Document images with source code:
-*-
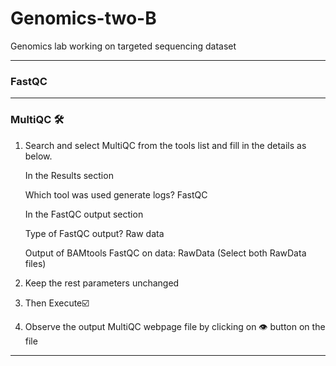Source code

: # Genomics-two-B
Genomics lab working on targeted sequencing dataset



-----
### FastQC


---
### MultiQC 🛠️
1. Search and select MultiQC from the tools list and fill in the details as below.
    
    In the Results section
      
      Which tool was used generate logs? FastQC
      
    In the FastQC output section
      
      Type of FastQC output? Raw data
      
      Output of BAMtools  FastQC on data: RawData (Select both RawData files)
2. Keep the rest parameters unchanged
3. Then Execute☑️
4. Observe the output MultiQC webpage file by clicking on 👁️ button on the file
-----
-*-
**Problem description**
Output all the records above again exactly, with the pictures dropped.

**Written solution**
Source code

: # Genomics-two-B
Genomics lab working on targeted sequencing dataset



-----
### FastQC


---
### MultiQC 🛠️
1. Search and select MultiQC from the tools list and fill in the details as below.
    
    In the Results section
      
      Which tool was used generate logs? FastQC
      
    In the FastQC output section
      
      Type of FastQC output? Raw data
      
      Output of BAMtools  FastQC on data: RawData (Select both RawData files)
2. Keep the rest parameters unchanged
3. Then Execute☑️
4. Observe the output MultiQC webpage file by clicking on 👁️ button on the file
-----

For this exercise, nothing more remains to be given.